70. This formula needs to be discussed both in terms of its implications for policy and its measurability in practice. It clearly excludes any inflationary or deflationary tendencies emanating from the side of demand. It would automatically ensure the stability of the domestic price level over the whole range of domestically produced goods and services, except insofar as domestic costs and prices vary as a result of changes in the price of imported goods. Together with the obligation relating to the maintenance of full employment, it would also exclude a cost-induced inflation (that is, an inflation originating in an excessive increase in the rate of money wages or of other types of incomes), since in this case the two objectives could not be simultaneously fulfilled. It would also exclude policies aiming at absolute stability in money incomes (so as to allow prices to fall with increases in productivity) and policies which seek to make deliberate use of general price increases as a means of attaining specific economic objectives. In order to carry out such an obligation, governments would be obliged to offset excessive movements of expenditure in particular sectors of the economy by compensatory movements in other sectors ?for instance, by reducing domestic expenditure in face of an improvement in the foreign balance, or by imposing higher taxes to offset increased public expenditure or a higher rate of investment.
71. It should, of course, be realised that such compensatory movements do not necessarily imply the adoption of restrictive measures on expenditure. When, for example, a country experiences an improvement in its terms of foreign trade through, for instance, a rise in foreign demand for its products, it will also experience a favourable balance in its foreign transactions. The proper remedy in this case is a relaxation of import restrictions (achieved either through a reduction in tariffs or a relaxation of existing quantative controls) which will increase imports in relation to the level of domestic income and thereby divert expenditure out of domestic incomes from home-produced goods to imports. À relaxation of import restrictions sufficient to eliminate the potential surplus of exports over imports would, in these circumstances, also be adequate to secure a sufficient diversion of expenditure from domestic goods to maintain the total expenditure on domestic goods at a steady level. In other cases, the opposite policy is called for?for example, when an unfavourable balance of payments compels a country to impose additional import restrictions. In that case, the restriction of imports will divert expenditure out of domestic incomes from imports to home-produced goods and will thus cause an undue expansion in the total expenditure on domestic production unless positive measures are taken-?-in the form of increased taxes for example?to keep this at the requisite level.

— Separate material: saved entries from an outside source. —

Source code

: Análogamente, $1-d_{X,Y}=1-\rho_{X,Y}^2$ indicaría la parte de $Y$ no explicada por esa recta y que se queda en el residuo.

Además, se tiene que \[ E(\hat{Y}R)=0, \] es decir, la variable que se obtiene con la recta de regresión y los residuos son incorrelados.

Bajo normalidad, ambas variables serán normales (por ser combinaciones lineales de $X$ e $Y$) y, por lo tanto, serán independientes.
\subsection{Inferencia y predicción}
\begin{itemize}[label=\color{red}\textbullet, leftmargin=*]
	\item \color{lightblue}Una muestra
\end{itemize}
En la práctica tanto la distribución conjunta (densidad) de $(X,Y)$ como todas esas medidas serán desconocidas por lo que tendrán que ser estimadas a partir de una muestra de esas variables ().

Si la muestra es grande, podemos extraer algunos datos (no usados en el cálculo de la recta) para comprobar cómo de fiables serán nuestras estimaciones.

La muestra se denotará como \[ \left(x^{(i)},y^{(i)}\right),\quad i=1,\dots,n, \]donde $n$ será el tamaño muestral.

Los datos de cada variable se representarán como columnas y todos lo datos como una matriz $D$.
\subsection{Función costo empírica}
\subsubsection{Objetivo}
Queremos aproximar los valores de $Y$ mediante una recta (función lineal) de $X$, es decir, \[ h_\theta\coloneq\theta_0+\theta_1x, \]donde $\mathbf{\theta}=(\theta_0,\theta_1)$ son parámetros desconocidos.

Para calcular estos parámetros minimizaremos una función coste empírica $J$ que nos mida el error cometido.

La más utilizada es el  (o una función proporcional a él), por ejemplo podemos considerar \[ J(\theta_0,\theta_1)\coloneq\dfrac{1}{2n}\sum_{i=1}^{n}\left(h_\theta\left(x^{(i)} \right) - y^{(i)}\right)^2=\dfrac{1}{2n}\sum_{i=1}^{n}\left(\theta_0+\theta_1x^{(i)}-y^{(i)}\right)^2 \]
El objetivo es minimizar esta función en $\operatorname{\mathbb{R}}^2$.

72. The obvious objection that could be raised against the adoption of the above obligation is that it would require governments to measure movements in the national expenditure, in working population and in the level of productivity, and that some of these are not in practice easily measurable. This objection loses much of its force when it is borne in mind that even a general acceptance of this obligation, in broad terms which would not require accurate measurement, would represent an enormous improvement in comparison with the present situation. Thus, as regards total national expenditure, most Member States of the Council of Europe now make more or less detailed records of their national expenditure, and it would not be difficult in the case of any country to state some potential level of the national income consistent with full employment at the existing level of domestic prices. It is true that improvements in total national expenditure can ordinarily only be measured accurately with a considerable time-lag. But many partial indicators exist (e. g. various indices showing the movements of retail sales, of government and investment expenditure, of the value of exports, etc.) which would give a rough month to month indication of movements in total expenditure on domestic production. In the same way most governments, although they cannot forecast changes in productivity and the working population with exact precision are certainly in a position to assess the rough orders of magnitude involved. If particular countries were to agree to limit the growth of monetary expenditure on domestic production to a rate of 5 to 10 per cent per annum?the higher figure being chosen in those countries where the working population and lab our productivity is increasing relatively fast, and the lower one in the opposite case?this would already confine possible inflationary or deflationary movements to much narrower limits than have been experienced in the past. The adoption of this principle, therefore, even if account is taken of the limitations on its practical mea-surability and hence on the exact degree to which it Could be implemented, would represent a very considerable advance.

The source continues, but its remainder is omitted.